Predicting diabetes using machine learning: a comparative study of supervised classification models
Abstract
Diabetes is a primary worldwide health concern that can develop at any age and has serious consequences. It results from imbalanced glucose levels in the body. As well as being a long-term disease, it has other associated risks, from life-threatening problems to financial loss. So, it is essential to correctly detect this condition as soon as possible to mitigate further complications. Due to developments in medical technology, many tools are available today for diagnosing diseases. To ensure faster predictions and diagnosis of patients, one such tool known as machine learning (ML) algorithms is used. It is a section of Artificial Intelligence (AI) that replicates a human's learning process to train a system. In this study, the algorithms used to predict diabetes patients are supervised classification ML algorithms like Logistic Regression, K-Nearest Neighbor, Naïve Bayes, Decision Tree, and Random Forest. The data used is primary data, which is collected from Bangladeshi adults from different age groups. It consists of all the demographic data, medical history, and family information necessary for the study.
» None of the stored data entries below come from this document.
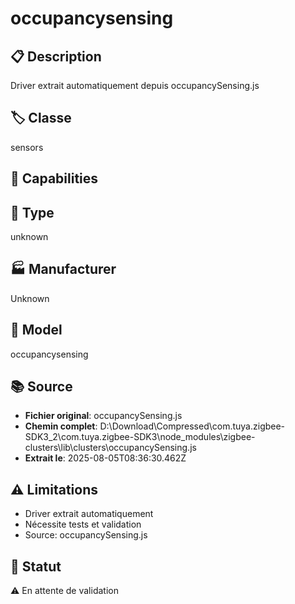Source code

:# occupancysensing

## 📋 Description
Driver extrait automatiquement depuis occupancySensing.js

## 🏷️ Classe
sensors

## 🔧 Capabilities


## 📡 Type
unknown

## 🏭 Manufacturer
Unknown

## 📱 Model
occupancysensing

## 📚 Source
- **Fichier original**: occupancySensing.js
- **Chemin complet**: D:\Download\Compressed\com.tuya.zigbee-SDK3_2\com.tuya.zigbee-SDK3\node_modules\zigbee-clusters\lib\clusters\occupancySensing.js
- **Extrait le**: 2025-08-05T08:36:30.462Z

## ⚠️ Limitations
- Driver extrait automatiquement
- Nécessite tests et validation
- Source: occupancySensing.js

## 🚀 Statut
⚠️ En attente de validation
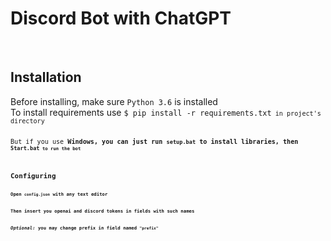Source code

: <h1>Discord Bot with ChatGPT</h1>
<br />
<h2>Installation</h2>
Before installing, make sure <code>Python 3.6</code> is installed<br />
To install requirements use <code>$ pip install -r requirements.txt<code> in project's directory
<br />
But if you use <b>Windows<b>, you can just run <code>setup.bat</code> to install libraries, then <code>Start.bat<code> to run the bot
<br />
<h2>Configuring</h2>
Open <code>config.json</code> with any text editor
<br />
Then insert you openai and discord tokens in fields with such names
<br />
<i>Optional:</i> you may change prefix in field named <code>"prefix"</code>
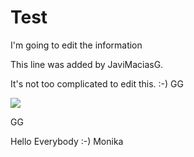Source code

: # Test

I'm going to edit the information

This line was added by JaviMaciasG.

  It's not too complicated to edit this. :-) GG
 
 
 <img src="https://s3.flog.pl/media/foto/421627_dlon-z-dodatkiem_1.jpg"/>
 
 
 
 GG

Hello Everybody :-) Monika
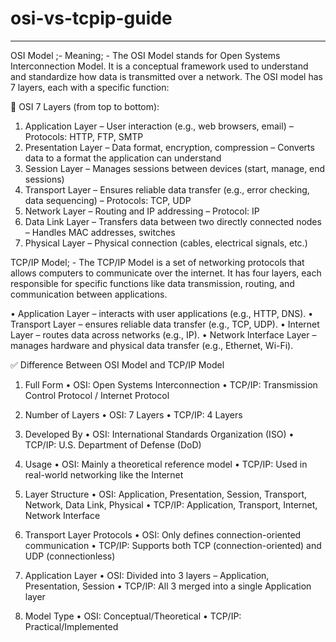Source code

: # osi-vs-tcpip-guide
----------------------
OSI Model ;- 
Meaning; - The OSI Model stands for Open Systems Interconnection Model. It is a conceptual framework used to understand and standardize how data is transmitted over a network.
The OSI model has 7 layers, each with a specific function:

🔢 OSI 7 Layers (from top to bottom):
1.	Application Layer
– User interaction (e.g., web browsers, email)
– Protocols: HTTP, FTP, SMTP
2.	Presentation Layer
– Data format, encryption, compression
– Converts data to a format the application can understand
3.	Session Layer
– Manages sessions between devices (start, manage, end sessions)
4.	Transport Layer
– Ensures reliable data transfer (e.g., error checking, data sequencing)
– Protocols: TCP, UDP
5.	Network Layer
– Routing and IP addressing
– Protocol: IP
6.	Data Link Layer
– Transfers data between two directly connected nodes
– Handles MAC addresses, switches
7.	Physical Layer
– Physical connection (cables, electrical signals, etc.)

TCP/IP Model; - 
The TCP/IP Model is a set of networking protocols that allows computers to communicate over the internet. It has four layers, each responsible for specific functions like data transmission, routing, and communication between applications.

•  Application Layer – interacts with user applications (e.g., HTTP, DNS).
•  Transport Layer – ensures reliable data transfer (e.g., TCP, UDP).
•  Internet Layer – routes data across networks (e.g., IP).
•  Network Interface Layer – manages hardware and physical data transfer (e.g., Ethernet, Wi-Fi).


✅ Difference Between OSI Model and TCP/IP Model

1. Full Form
•	OSI: Open Systems Interconnection
•	TCP/IP: Transmission Control Protocol / Internet Protocol

2. Number of Layers
•	OSI: 7 Layers
•	TCP/IP: 4 Layers

4. Developed By
•	OSI: International Standards Organization (ISO)
•	TCP/IP: U.S. Department of Defense (DoD)

4. Usage
•	OSI: Mainly a theoretical reference model
•	TCP/IP: Used in real-world networking like the Internet

5. Layer Structure
•	OSI: Application, Presentation, Session, Transport, Network, Data Link, Physical
•	TCP/IP: Application, Transport, Internet, Network Interface

6. Transport Layer Protocols
•	OSI: Only defines connection-oriented communication
•	TCP/IP: Supports both TCP (connection-oriented) and UDP (connectionless)

7. Application Layer
•	OSI: Divided into 3 layers – Application, Presentation, Session
•	TCP/IP: All 3 merged into a single Application layer

8. Model Type
•	OSI: Conceptual/Theoretical
•	TCP/IP: Practical/Implemented

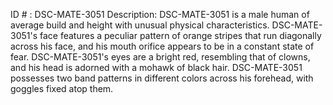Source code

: ID # : DSC-MATE-3051
Description: DSC-MATE-3051 is a male human of average build and height with unusual physical characteristics. DSC-MATE-3051's face features a peculiar pattern of orange stripes that run diagonally across his face, and his mouth orifice appears to be in a constant state of fear. DSC-MATE-3051's eyes are a bright red, resembling that of clowns, and his head is adorned with a mohawk of black hair. DSC-MATE-3051 possesses two band patterns in different colors across his forehead, with goggles fixed atop them.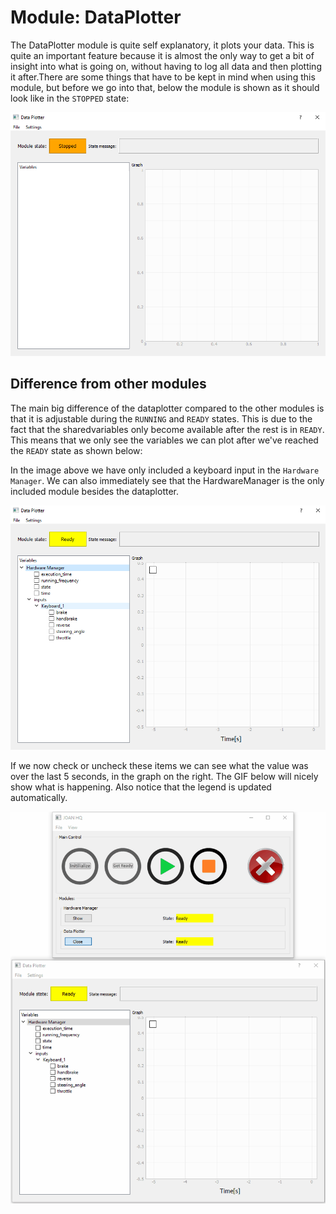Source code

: # Module: DataPlotter
The DataPlotter module is quite self explanatory, it plots your data. This is quite an important feature 
because it is almost the only way to get a bit of insight into what is going on, without having to log all data
and then plotting it after.There are some things that have to be kept in mind when using this module, but before we go
into that, below the module is shown as it should look like in the `STOPPED` state:
 
![DataPlotter](imgs/modules-dataplotter-stopped.PNG)
 
## Difference from other modules
 The main big difference of the dataplotter compared to the other modules is that it is adjustable during the `RUNNING` and `READY`
 states. This is due to the fact that the sharedvariables only become available after the rest is in `READY`. This means that we only see
 the variables we can plot after we've reached the `READY` state as shown below:
 
 In the image above we have only included a keyboard input in the `Hardware Manager`. We can also immediately see that the HardwareManager 
 is the only included module besides the dataplotter.
 
 
 ![DataPlotter Ready](imgs/modules-dataplotter-ready.PNG)
 
 If we now check or uncheck these items we can see what the value was over the last 5 seconds, in the graph on the right. The GIF below
 will nicely show what is happening. Also notice that the legend is updated automatically. 
 
 ![DataPlotter GIF](gifs/modules-dataplotter.gif)
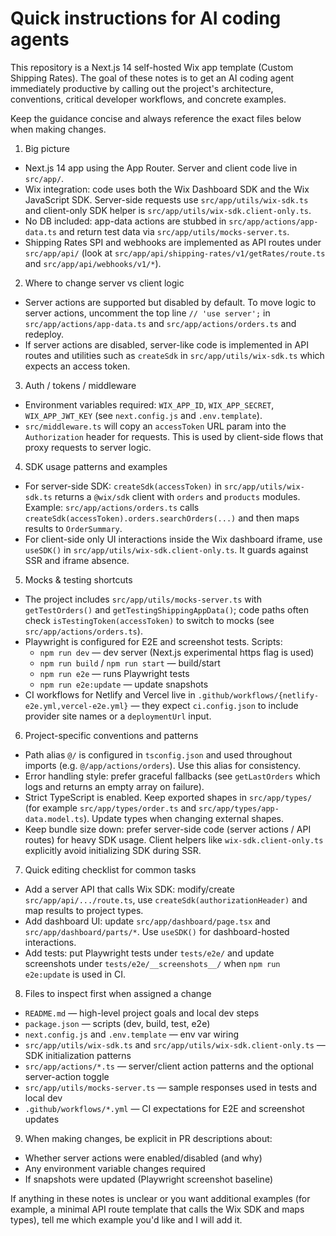 <!-- .github/copilot-instructions.md -->
# Quick instructions for AI coding agents

This repository is a Next.js 14 self-hosted Wix app template (Custom Shipping Rates). The goal of these notes is to get an AI coding agent immediately productive by calling out the project's architecture, conventions, critical developer workflows, and concrete examples.

Keep the guidance concise and always reference the exact files below when making changes.

1) Big picture
 - Next.js 14 app using the App Router. Server and client code live in `src/app/`.
 - Wix integration: code uses both the Wix Dashboard SDK and the Wix JavaScript SDK. Server-side requests use `src/app/utils/wix-sdk.ts` and client-only SDK helper is `src/app/utils/wix-sdk.client-only.ts`.
 - No DB included: app-data actions are stubbed in `src/app/actions/app-data.ts` and return test data via `src/app/utils/mocks-server.ts`.
 - Shipping Rates SPI and webhooks are implemented as API routes under `src/app/api/` (look at `src/app/api/shipping-rates/v1/getRates/route.ts` and `src/app/api/webhooks/v1/*`).

2) Where to change server vs client logic
 - Server actions are supported but disabled by default. To move logic to server actions, uncomment the top line `// 'use server';` in `src/app/actions/app-data.ts` and `src/app/actions/orders.ts` and redeploy.
 - If server actions are disabled, server-like code is implemented in API routes and utilities such as `createSdk` in `src/app/utils/wix-sdk.ts` which expects an access token.

3) Auth / tokens / middleware
 - Environment variables required: `WIX_APP_ID`, `WIX_APP_SECRET`, `WIX_APP_JWT_KEY` (see `next.config.js` and `.env.template`).
 - `src/middleware.ts` will copy an `accessToken` URL param into the `Authorization` header for requests. This is used by client-side flows that proxy requests to server logic.

4) SDK usage patterns and examples
 - For server-side SDK: `createSdk(accessToken)` in `src/app/utils/wix-sdk.ts` returns a `@wix/sdk` client with `orders` and `products` modules.
   Example: `src/app/actions/orders.ts` calls `createSdk(accessToken).orders.searchOrders(...)` and then maps results to `OrderSummary`.
 - For client-side only UI interactions inside the Wix dashboard iframe, use `useSDK()` in `src/app/utils/wix-sdk.client-only.ts`. It guards against SSR and iframe absence.

5) Mocks & testing shortcuts
 - The project includes `src/app/utils/mocks-server.ts` with `getTestOrders()` and `getTestingShippingAppData()`; code paths often check `isTestingToken(accessToken)` to switch to mocks (see `src/app/actions/orders.ts`).
 - Playwright is configured for E2E and screenshot tests. Scripts:
   - `npm run dev` — dev server (Next.js experimental https flag is used)
   - `npm run build` / `npm run start` — build/start
   - `npm run e2e` — runs Playwright tests
   - `npm run e2e:update` — update snapshots
 - CI workflows for Netlify and Vercel live in `.github/workflows/{netlify-e2e.yml,vercel-e2e.yml}` — they expect `ci.config.json` to include provider site names or a `deploymentUrl` input.

6) Project-specific conventions and patterns
 - Path alias `@/` is configured in `tsconfig.json` and used throughout imports (e.g. `@/app/actions/orders`). Use this alias for consistency.
 - Error handling style: prefer graceful fallbacks (see `getLastOrders` which logs and returns an empty array on failure).
 - Strict TypeScript is enabled. Keep exported shapes in `src/app/types/` (for example `src/app/types/order.ts` and `src/app/types/app-data.model.ts`). Update types when changing external shapes.
 - Keep bundle size down: prefer server-side code (server actions / API routes) for heavy SDK usage. Client helpers like `wix-sdk.client-only.ts` explicitly avoid initializing SDK during SSR.

7) Quick editing checklist for common tasks
 - Add a server API that calls Wix SDK: modify/create `src/app/api/.../route.ts`, use `createSdk(authorizationHeader)` and map results to project types.
 - Add dashboard UI: update `src/app/dashboard/page.tsx` and `src/app/dashboard/parts/*`. Use `useSDK()` for dashboard-hosted interactions.
 - Add tests: put Playwright tests under `tests/e2e/` and update screenshots under `tests/e2e/__screenshots__/` when `npm run e2e:update` is used in CI.

8) Files to inspect first when assigned a change
 - `README.md` — high-level project goals and local dev steps
 - `package.json` — scripts (dev, build, test, e2e)
 - `next.config.js` and `.env.template` — env var wiring
 - `src/app/utils/wix-sdk.ts` and `src/app/utils/wix-sdk.client-only.ts` — SDK initialization patterns
 - `src/app/actions/*.ts` — server/client action patterns and the optional server-action toggle
 - `src/app/utils/mocks-server.ts` — sample responses used in tests and local dev
 - `.github/workflows/*.yml` — CI expectations for E2E and screenshot updates

9) When making changes, be explicit in PR descriptions about:
 - Whether server actions were enabled/disabled (and why)
 - Any environment variable changes required
 - If snapshots were updated (Playwright screenshot baseline)

If anything in these notes is unclear or you want additional examples (for example, a minimal API route template that calls the Wix SDK and maps types), tell me which example you'd like and I will add it.
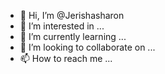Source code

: - 👋 Hi, I’m @Jerishasharon
- 👀 I’m interested in ...
- 🌱 I’m currently learning ...
- 💞️ I’m looking to collaborate on ...
- 📫 How to reach me ...

<!---
Jerishasharon/Jerishasharon is a ✨ special ✨ repository because its `README.md` (this file) appears on your GitHub profile.
You can click the Preview link to take a look at your changes.
--->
The dataset is collected and cleaned for repetition and errors. From these data, diabetes status is taken as the dependent variable, and the associated risk factors are the independent variable. Then, the model is deployed using the RapidMiner tool. The confusion matrices for each model are also produced, and a comparative analysis is carried out. After evaluating their performances, the highest accuracy achieved was 94.62% and 94.23%. From these findings, the best model can be determined. This selection of the ideal model is useful because it will help in the proper and timely identification of patients in the future in the healthcare sector so that treatment can be done to curb the disease.